Key takeaways
- A series limited liability company (LLC) is recognized in roughly two dozen jurisdictions, with the strongest internal liability shields in Delaware, Texas, Wyoming, and Nevada. Florida added series LLC legislation effective July 1, 2026. The formation guides cover this. What they skip is the address each series and each property-state registration actually uses.
- California does not allow series LLC formation but recognizes a foreign series LLC and treats each series as a separate LLC for its $800 annual franchise tax. Five active series doing business in California can mean five $800 obligations, so the structure interacts with state cost, not just liability.
- Only four states allow an anonymous LLC where members are not on the public record: Delaware, Nevada, New Mexico, and Wyoming. An anonymous holding LLC still needs a real, deliverable business address, and a home address on that filing undoes the privacy the structure was formed to get.
- save office provides a real US business address in seven cities, including Wilmington Delaware and Cheyenne Wyoming, two of the four anonymous-LLC states and two of the strongest series-LLC states. A consistent, validated address across the holding entity, each series, and each property-state registration is the operational piece the structure guides leave out.
Before you start
- Separate the structure question from the address question. Which state and whether to use a series or separate LLCs is one decision. What deliverable address each series and each registration uses is a different decision, and it is the one this guide covers.
- List every state where property is held or business is done, not just the formation state. Each state where the LLC is doing business generally needs a foreign qualification with an in-state registered agent, which is separate from the business mailing address.
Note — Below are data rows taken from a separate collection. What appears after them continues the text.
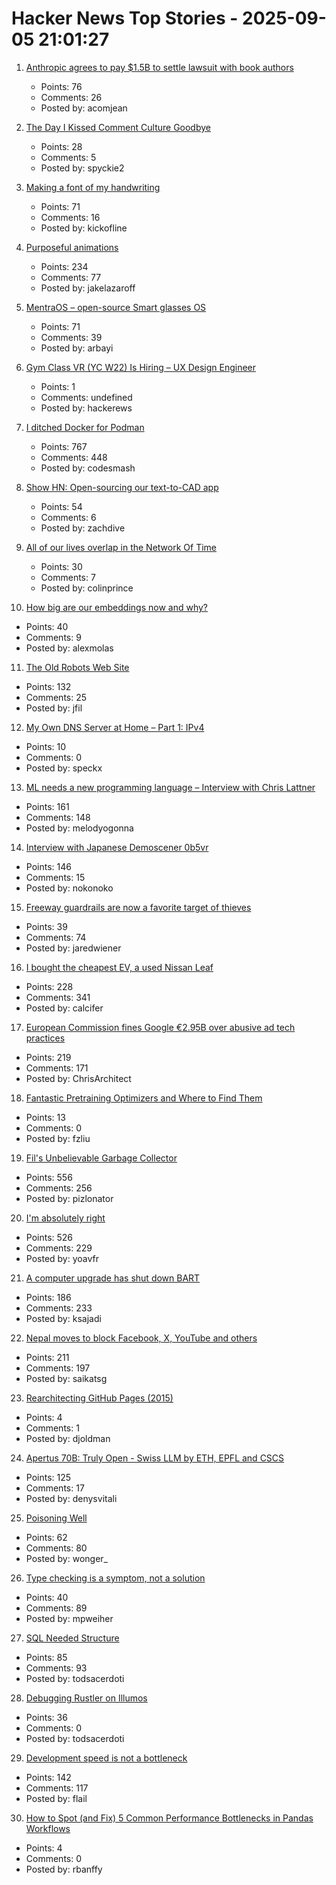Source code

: # Hacker News Top Stories - 2025-09-05 21:01:27

1. [Anthropic agrees to pay $1.5B to settle lawsuit with book authors](https://www.nytimes.com/2025/09/05/technology/anthropic-settlement-copyright-ai.html?unlocked_article_code=1.jk8.bTTt.Zir9wmtPaTp2&smid=url-share)
   - Points: 76
   - Comments: 26
   - Posted by: acomjean

2. [The Day I Kissed Comment Culture Goodbye](https://sustainableviews.substack.com/p/the-day-i-kissed-comment-culture)
   - Points: 28
   - Comments: 5
   - Posted by: spyckie2

3. [Making a font of my handwriting](https://chameth.com/making-a-font-of-my-handwriting/)
   - Points: 71
   - Comments: 16
   - Posted by: kickofline

4. [Purposeful animations](https://emilkowal.ski/ui/you-dont-need-animations)
   - Points: 234
   - Comments: 77
   - Posted by: jakelazaroff

5. [MentraOS – open-source Smart glasses OS](https://github.com/Mentra-Community/MentraOS)
   - Points: 71
   - Comments: 39
   - Posted by: arbayi

6. [Gym Class VR (YC W22) Is Hiring – UX Design Engineer](https://www.ycombinator.com/companies/gym-class-by-irl-studios/jobs/ywXHGBv-ux-design-engineer-senior-staff-principal)
   - Points: 1
   - Comments: undefined
   - Posted by: hackerews

7. [I ditched Docker for Podman](https://codesmash.dev/why-i-ditched-docker-for-podman-and-you-should-too)
   - Points: 767
   - Comments: 448
   - Posted by: codesmash

8. [Show HN: Open-sourcing our text-to-CAD app](https://github.com/Adam-CAD/CADAM)
   - Points: 54
   - Comments: 6
   - Posted by: zachdive

9. [All of our lives overlap in the Network Of Time](https://networkoftime.com/)
   - Points: 30
   - Comments: 7
   - Posted by: colinprince

10. [How big are our embeddings now and why?](https://vickiboykis.com/2025/09/01/how-big-are-our-embeddings-now-and-why/)
   - Points: 40
   - Comments: 9
   - Posted by: alexmolas

11. [The Old Robots Web Site](https://www.theoldrobots.com/index2.html)
   - Points: 132
   - Comments: 25
   - Posted by: jfil

12. [My Own DNS Server at Home – Part 1: IPv4](https://jan.wildeboer.net/2025/08/My-DNS-Part-1/)
   - Points: 10
   - Comments: 0
   - Posted by: speckx

13. [ML needs a new programming language – Interview with Chris Lattner](https://signalsandthreads.com/why-ml-needs-a-new-programming-language/)
   - Points: 161
   - Comments: 148
   - Posted by: melodyogonna

14. [Interview with Japanese Demoscener 0b5vr](https://6octaves.com/2025/09/interview-with-demoscener-0b5vr.html)
   - Points: 146
   - Comments: 15
   - Posted by: nokonoko

15. [Freeway guardrails are now a favorite target of thieves](https://laist.com/news/transportation/guardrails-aluminum-theft)
   - Points: 39
   - Comments: 74
   - Posted by: jaredwiener

16. [I bought the cheapest EV, a used Nissan Leaf](https://www.jeffgeerling.com/blog/2025/i-bought-cheapest-ev-used-nissan-leaf)
   - Points: 228
   - Comments: 341
   - Posted by: calcifer

17. [European Commission fines Google €2.95B over abusive ad tech practices](https://ec.europa.eu/commission/presscorner/detail/en/ip_25_1992)
   - Points: 219
   - Comments: 171
   - Posted by: ChrisArchitect

18. [Fantastic Pretraining Optimizers and Where to Find Them](https://arxiv.org/abs/2509.02046)
   - Points: 13
   - Comments: 0
   - Posted by: fzliu

19. [Fil's Unbelievable Garbage Collector](https://fil-c.org/fugc)
   - Points: 556
   - Comments: 256
   - Posted by: pizlonator

20. [I'm absolutely right](https://absolutelyright.lol/)
   - Points: 526
   - Comments: 229
   - Posted by: yoavfr

21. [A computer upgrade has shut down BART](https://www.bart.gov/news/articles/2025/news20250905)
   - Points: 186
   - Comments: 233
   - Posted by: ksajadi

22. [Nepal moves to block Facebook, X, YouTube and others](https://www.aljazeera.com/news/2025/9/4/nepal-moves-to-block-facebook-x-youtube-and-others)
   - Points: 211
   - Comments: 197
   - Posted by: saikatsg

23. [Rearchitecting GitHub Pages (2015)](https://github.blog/news-insights/rearchitecting-github-pages/)
   - Points: 4
   - Comments: 1
   - Posted by: djoldman

24. [Apertus 70B: Truly Open - Swiss LLM by ETH, EPFL and CSCS](https://huggingface.co/swiss-ai/Apertus-70B-2509)
   - Points: 125
   - Comments: 17
   - Posted by: denysvitali

25. [Poisoning Well](https://heydonworks.com/article/poisoning-well/)
   - Points: 62
   - Comments: 80
   - Posted by: wonger_

26. [Type checking is a symptom, not a solution](https://programmingsimplicity.substack.com/p/type-checking-is-a-symptom-not-a)
   - Points: 40
   - Comments: 89
   - Posted by: mpweiher

27. [SQL Needed Structure](https://www.scattered-thoughts.net/writing/sql-needed-structure/)
   - Points: 85
   - Comments: 93
   - Posted by: todsacerdoti

28. [Debugging Rustler on Illumos](https://system-illumination.org/01-rustler.html)
   - Points: 36
   - Comments: 0
   - Posted by: todsacerdoti

29. [Development speed is not a bottleneck](https://pawelbrodzinski.substack.com/p/development-speed-is-not-a-bottleneck)
   - Points: 142
   - Comments: 117
   - Posted by: flail

30. [How to Spot (and Fix) 5 Common Performance Bottlenecks in Pandas Workflows](https://developer.nvidia.com/blog/how-to-spot-and-fix-5-common-performance-bottlenecks-in-pandas-workflows/)
   - Points: 4
   - Comments: 0
   - Posted by: rbanffy

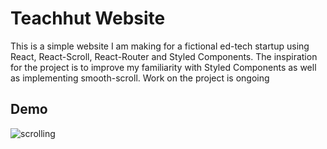 # Teachhut Website

This is a simple website I am making for a fictional ed-tech startup using React, React-Scroll, React-Router and Styled Components. The inspiration for the project is to improve my familiarity with Styled Components as well as implementing smooth-scroll. Work on the project is ongoing


## Demo

![scrolling](scrolling.gif)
- Check whether any current filing uses a home address. On a real estate entity that address is searchable and tied to property records, which is usually the opposite of the intent behind a holding or anonymous structure.
Who this is for
- Real estate investors using a series LLC to hold multiple properties under one umbrella with internal liability separation.
- Investors using an anonymous holding LLC in Wyoming, New Mexico, Delaware, or Nevada who need a business address that does not reintroduce their home address.
- Out-of-state investors who form in one state but hold property in another and need to keep registration and mailing addresses straight across both.
A real estate investor using a series limited liability company (LLC) or an anonymous holding LLC needs a real, deliverable business address for the parent entity, for each series doing business, and for each property-state registration. The structure guides explain which state to form in and stop before this part.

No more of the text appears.